The deep lesson of general equilibrium theory is that markets are inter-connected in countless subtle ways. If you throw a stone into the water of the market, it doesn’t ripple out in concentric circles. The ripples are many and irregular. Analyzing the effect of the reality craze of five years ago on syndicated sitcoms today is actually one of the easier connections to understand.
READER COMMENTS
dsquared
Aug 22 2005 at 4:07am
Bryan, what are you teaching these undergraduates? While it’s certainly true that “markets are inter-connected in countless subtle ways”, this isn’t exactly something that you’re going to learn from general equilibrium theory. The only way in which a general equilibrium result can be proved at all involves making very restrictive assumptions which effectively iron out all the differences between commodities.
Todd Kendall
Aug 22 2005 at 12:17pm
I suspect it’s not so much the reality TV craze as it is the vastly improved and increasingly popular TV dramas. Practically all the hit shows from the last 5-7 years have been dramas (L&O + variants, CSI + variants, Desperate Housewives, etc.).

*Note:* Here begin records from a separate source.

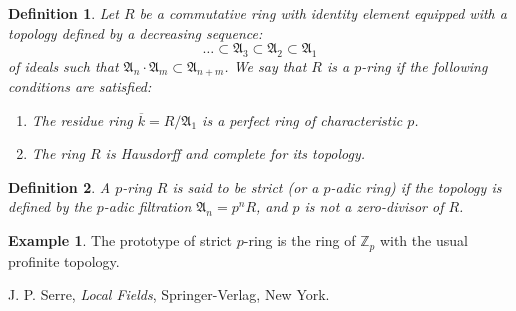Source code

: \documentclass[12pt]{article}
\newtheorem{defn}{Definition}
\theoremstyle{definition}
\newtheorem{exa}{Example}
\newcommand{\Ints}{\mathbb{Z}}
\newcommand{\mA}{\mathfrak{A}}
\begin{document}
\begin{defn}
Let $R$ be a commutative ring with identity element equipped with a topology defined by a decreasing sequence:
$$\ldots \subset \mA_3 \subset \mA_2 \subset \mA_1$$
of ideals such that $\mA_n\cdot \mA_m \subset \mA_{n+m}$. We say that $R$ is a $p$-ring if the following conditions are satisfied:
\begin{enumerate}
\item The residue ring $\overline{k}=R/\mA_1$ is a perfect ring of characteristic $p$.

\item The ring $R$ is Hausdorff and complete for its topology.
\end{enumerate}
\end{defn}

\begin{defn}
A $p$-ring $R$ is said to be strict (or a $p$-adic ring) if the topology is defined by the $p$-adic filtration $\mA_n=p^nR$, and $p$ is not a zero-divisor of $R$.
\end{defn}

\begin{exa}
The prototype of strict $p$-ring is the ring of  $\Ints_p$ with the usual profinite topology.
\end{exa}

\begin{thebibliography}{9}
 J. P. Serre, {\em Local Fields},
Springer-Verlag, New York.
\end{thebibliography}
\end{document}
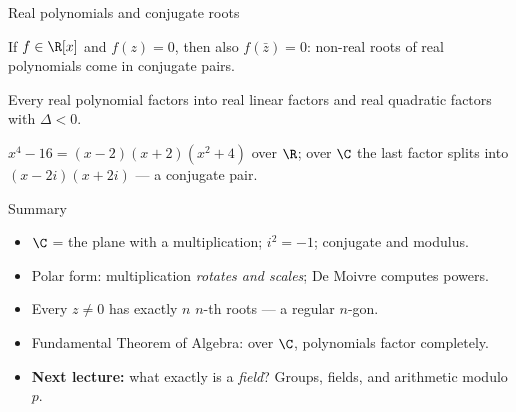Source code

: \begin{frame}{Real polynomials and conjugate roots}
\begin{theorem}
If $f \in \R[x]$ and $f(z) = 0$, then also $f(\bar z) = 0$: non-real roots of
real polynomials come in conjugate pairs.
\end{theorem}

\pause

\begin{corollary}
Every real polynomial factors into real linear factors and real quadratic
factors with $\Delta < 0$.
\end{corollary}

\pause

\begin{example}
$x^4 - 16 = (x-2)(x+2)(x^2+4)$ over $\R$; over $\C$ the last factor splits
into $(x-2i)(x+2i)$ — a conjugate pair.
\end{example}
\end{frame}

\begin{frame}{Summary}
\begin{itemize}
\item $\C$ = the plane with a multiplication; $i^2 = -1$; conjugate and modulus.
\pause
\item Polar form: multiplication \emph{rotates and scales}; De Moivre computes powers.
\pause
\item Every $z \neq 0$ has exactly $n$ $n$-th roots — a regular $n$-gon.
\pause
\item Fundamental Theorem of Algebra: over $\C$, polynomials factor completely.
\pause
\item \textbf{Next lecture:} what exactly is a \emph{field}? Groups, fields, and
arithmetic modulo $p$.
\end{itemize}
\end{frame}
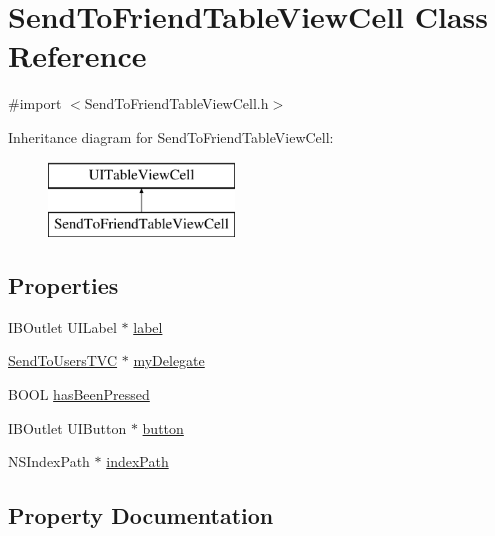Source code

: \hypertarget{interface_send_to_friend_table_view_cell}{}\section{Send\+To\+Friend\+Table\+View\+Cell Class Reference}
\label{interface_send_to_friend_table_view_cell}


{\ttfamily \#import $<$Send\+To\+Friend\+Table\+View\+Cell.\+h$>$}

Inheritance diagram for Send\+To\+Friend\+Table\+View\+Cell\+:\begin{figure}[H]
\begin{center}
\leavevmode
\includegraphics[height=2.000000cm]{interface_send_to_friend_table_view_cell}
\end{center}
\end{figure}
\subsection*{Properties}
\begin{DoxyCompactItemize}
\item 
I\+B\+Outlet U\+I\+Label $\ast$ \hyperlink{interface_send_to_friend_table_view_cell_acf447bfd89fe2548da461ea7d01c7041}{label}
\item 
\hyperlink{interface_send_to_users_t_v_c}{Send\+To\+Users\+T\+VC} $\ast$ \hyperlink{interface_send_to_friend_table_view_cell_a8371ead0bafd6fae72171056eeb4e184}{my\+Delegate}
\item 
B\+O\+OL \hyperlink{interface_send_to_friend_table_view_cell_a1f1f8adda4526099d3fe27e0452180bf}{has\+Been\+Pressed}
\item 
I\+B\+Outlet U\+I\+Button $\ast$ \hyperlink{interface_send_to_friend_table_view_cell_a7f3916454c4450f55b3ed05c8db90011}{button}
\item 
N\+S\+Index\+Path $\ast$ \hyperlink{interface_send_to_friend_table_view_cell_a62cf0fc74c721748ead928a25ce397e3}{index\+Path}
\end{DoxyCompactItemize}


\subsection{Property Documentation}
\hypertarget{interface_send_to_friend_table_view_cell_a7f3916454c4450f55b3ed05c8db90011}{}\label{interface_send_to_friend_table_view_cell_a7f3916454c4450f55b3ed05c8db90011} 
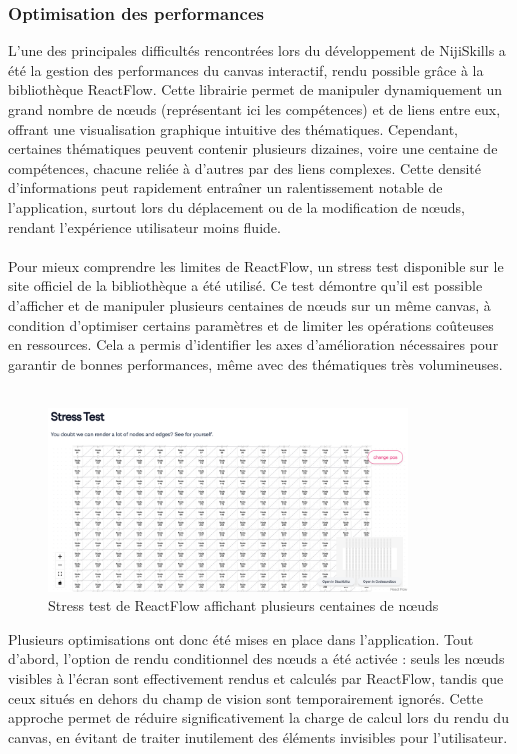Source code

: \documentclass[12pt]{article}
\begin{document}
\subsubsection{Optimisation des performances}
L’une des principales difficultés rencontrées lors du développement de NijiSkills a été la gestion des performances du canvas interactif, rendu possible grâce à la bibliothèque ReactFlow. Cette librairie permet de manipuler dynamiquement un grand nombre de nœuds (représentant ici les compétences) et de liens entre eux, offrant une visualisation graphique intuitive des thématiques. Cependant, certaines thématiques peuvent contenir plusieurs dizaines, voire une centaine de compétences, chacune reliée à d’autres par des liens complexes. Cette densité d’informations peut rapidement entraîner un ralentissement notable de l’application, surtout lors du déplacement ou de la modification de nœuds, rendant l’expérience utilisateur moins fluide.
\\\\
Pour mieux comprendre les limites de ReactFlow, un stress test disponible sur le site officiel de la bibliothèque a été utilisé. Ce test démontre qu’il est possible d’afficher et de manipuler plusieurs centaines de nœuds sur un même canvas, à condition d’optimiser certains paramètres et de limiter les opérations coûteuses en ressources. Cela a permis d’identifier les axes d’amélioration nécessaires pour garantir de bonnes performances, même avec des thématiques très volumineuses.
\\\\
\begin{figure}[H]
  \centering
  \includegraphics[width=0.85\textwidth]{img/stress-test.png}
  \caption{Stress test de ReactFlow affichant plusieurs centaines de nœuds}
\end{figure}
\noindent
Plusieurs optimisations ont donc été mises en place dans l’application. Tout d’abord, l’option de rendu conditionnel des nœuds a été activée : seuls les nœuds visibles à l’écran sont effectivement rendus et calculés par ReactFlow, tandis que ceux situés en dehors du champ de vision sont temporairement ignorés. Cette approche permet de réduire significativement la charge de calcul lors du rendu du canvas, en évitant de traiter inutilement des éléments invisibles pour l’utilisateur.
\end{document}
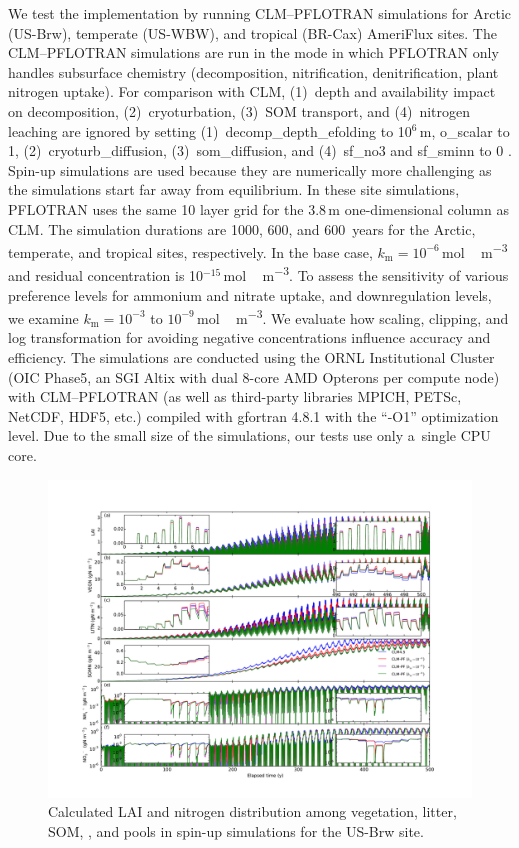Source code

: \documentclass[gmd,noline]{copernicus}
\begin{document}
      We test the implementation by running CLM--PFLOTRAN simulations for
      Arctic (US-Brw), temperate (US-WBW), and tropical (BR-Cax) AmeriFlux
      sites. The CLM--PFLOTRAN simulations are run in the mode in which
      PFLOTRAN only handles subsurface chemistry (decomposition,
      nitrification, denitrification, plant nitrogen uptake). For comparison
      with CLM, (1)~depth and  availability impact on
      decomposition, (2)~cryoturbation, (3)~SOM transport, and (4)~nitrogen
      leaching are ignored by setting (1)~decomp\_depth\_efolding to
      10$^6$\,m, o\_scalar to 1, (2)~cryoturb\_diffusion,
      (3)~som\_diffusion, and (4)~sf\_no3 and sf\_sminn to 0
      \citep{Oleson2013}. Spin-up simulations are used because they are
      numerically more challenging as the simulations start far away from
      equilibrium. In these site simulations, PFLOTRAN uses the same 10
      layer grid for the 3.8\,m one-dimensional column as CLM. The
      simulation durations are 1000, 600, and 600~years for the Arctic,
      temperate, and tropical sites, respectively.  In the base case,
      $k_\mathrm{m}=10^{-6}$\,\unit{mol\,m^{-3}} and residual concentration
      is 10$^{-15}$\,\unit{mol\,m^{-3}}. To assess the sensitivity of
      various preference levels for ammonium and nitrate uptake, and
      downregulation levels, we examine $k_\mathrm{m}=10^{-3}$ to
      $10^{-9}$\,\unit{mol\,m^{-3}}. We evaluate how scaling, clipping, and
      log transformation for avoiding negative concentrations influence
      accuracy and efficiency.  The simulations are conducted using the ORNL
      Institutional Cluster (OIC Phase5, an SGI Altix with dual 8-core AMD
      Opterons per compute node) with CLM--PFLOTRAN (as well as third-party
      libraries MPICH, PETSc, NetCDF, HDF5, etc.) compiled with gfortran
      4.8.1 with the ``-O1'' optimization level.  Due to the small size of
      the simulations, our tests use only a~single CPU core.

\begin{figure}[t]
\includegraphics[width=130mm]{gmd-2015-254-f04.pdf}
\caption{Calculated LAI and nitrogen distribution among vegetation, litter,
SOM, , and  pools in spin-up simulations for the
US-Brw site.} \label{fig:brw500yl}
\end{figure}
\end{document}

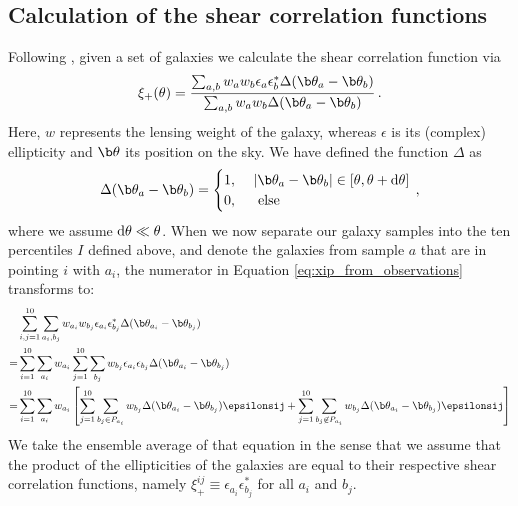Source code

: \subsection{Calculation of the shear correlation functions}
\label{sec:calc of xipm}
Following \citet{2017MNRAS.465.1454H}, given a set of galaxies we calculate the shear correlation function via \begin{equation}
\xi_+(\theta) = \frac{\sum_{a,b}w_aw_b\epsilon_a\epsilon_b^*\Delta(\b\theta_a-\b\theta_b)}{\sum_{a,b}w_aw_b\Delta(\b\theta_a-\b\theta_b)}\, .
\label{eq:xip_from_observations}
\end{equation}
Here, $w$ represents the lensing weight of the galaxy, whereas $\epsilon$ is its (complex) ellipticity and $\b \theta$ its position on the sky. We have defined the function $\Delta$ as \[
\Delta(\b\theta_a-\b\theta_b) = \begin{cases}
1, \,\, & |\b\theta_a-\b\theta_b| \in [\theta,\theta+{\rm d}\theta] \\
0, & \text{ else}
\end{cases}\, ,
\]
where we assume ${\rm d}\theta \ll \theta$. When we now separate our galaxy samples into the ten percentiles $I$ defined above, and denote the galaxies from sample $a$ that are in pointing $i$ with $a_i$, the numerator in Equation \eqref{eq:xip_from_observations} transforms to:
\begin{align*}
 & \sum_{i,j=1}^{10} \sum_{a_i,b_j} w_{a_i}w_{b_j}\epsilon_{a_i}\epsilon_{b_j}^*\Delta(\b\theta_{a_i}-\b\theta_{b_j}) \\
 = & \sum_{i=1}^{10}\sum_{a_i}w_{a_i} \sum_{j=1}^{10} \sum_{b_j} w_{b_j}\epsilon_{a_i}\epsilon_{b_j}\Delta(\b\theta_{a_i}-\b\theta_{b_j}) \\
 = & \sum_{i=1}^{10}\sum_{a_i}w_{a_i} \left[ \sum_{j=1}^{10} \sum_{b_j\in P_{a_i}} w_{b_j} \Delta(\b\theta_{a_i}-\b\theta_{b_j})\epsilonsij + \sum_{j=1}^{10}\sum_{b_j\not\in P_{a_i}} w_{b_j} \Delta(\b\theta_{a_i}-\b\theta_{b_j})\epsilonsij \right]
\end{align*}
We take the ensemble average of that equation in the sense that we assume that the product of the ellipticities of the galaxies are equal to their respective shear correlation functions, namely $\xi_+^{ij}\equiv \epsilon_{a_i}\epsilon_{b_j}^*$ for all $a_i$ and $b_j$.


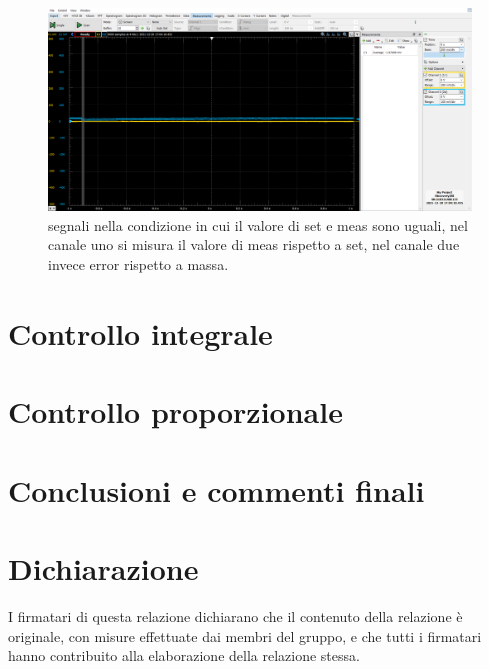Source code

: \documentclass[10pt, a4paper, italian]{article}
\begin{document}
\begin{figure}[H]
    \centering
	\includegraphics[scale=0.7]{meas.same.set}
    \caption{segnali nella condizione in cui il valore di set e meas sono uguali, nel canale uno si misura il valore di meas rispetto a set, nel canale due invece error rispetto a massa.
    \label{fig: Draft1}}
\end{figure}
\section{Controllo integrale}
\section{Controllo proporzionale}
\section*{Conclusioni e commenti finali}


\section*{Dichiarazione}
I firmatari di questa relazione dichiarano che il contenuto della relazione \`e
originale, con misure effettuate dai membri del gruppo, e che tutti i firmatari
hanno contribuito alla elaborazione della relazione stessa.
\end{document}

These kinds of shows don’t syndicate easily to the pre-primetime hours where Friends, Seinfeld, and the Simpsons are the norm, but they have syndicated endlessly to cable on USA, TNT, etc., where the hour-long format is easier to handle.
A more interesting question to me is why dramas have gotten so much better and/or more popular relative to comedies.
Brad Hutchings
Aug 22 2005 at 1:30pm
I heard from a friend of my parents who have a kid in the local TV programming business, that the stations are currently purchasing rights in shows for syndication that can’t be exercised for five or more years, and for shows that don’t yet have the minimum run for syndication! It’s almost like a futures market in syndication. Who knows how accurate the anecdote is, but it might be relevant ;-).
Paul N
Aug 22 2005 at 6:30pm
Illustrating the sadness of the situation, I think it is now possible to watch Full House round-the-clock if you have satellite TV.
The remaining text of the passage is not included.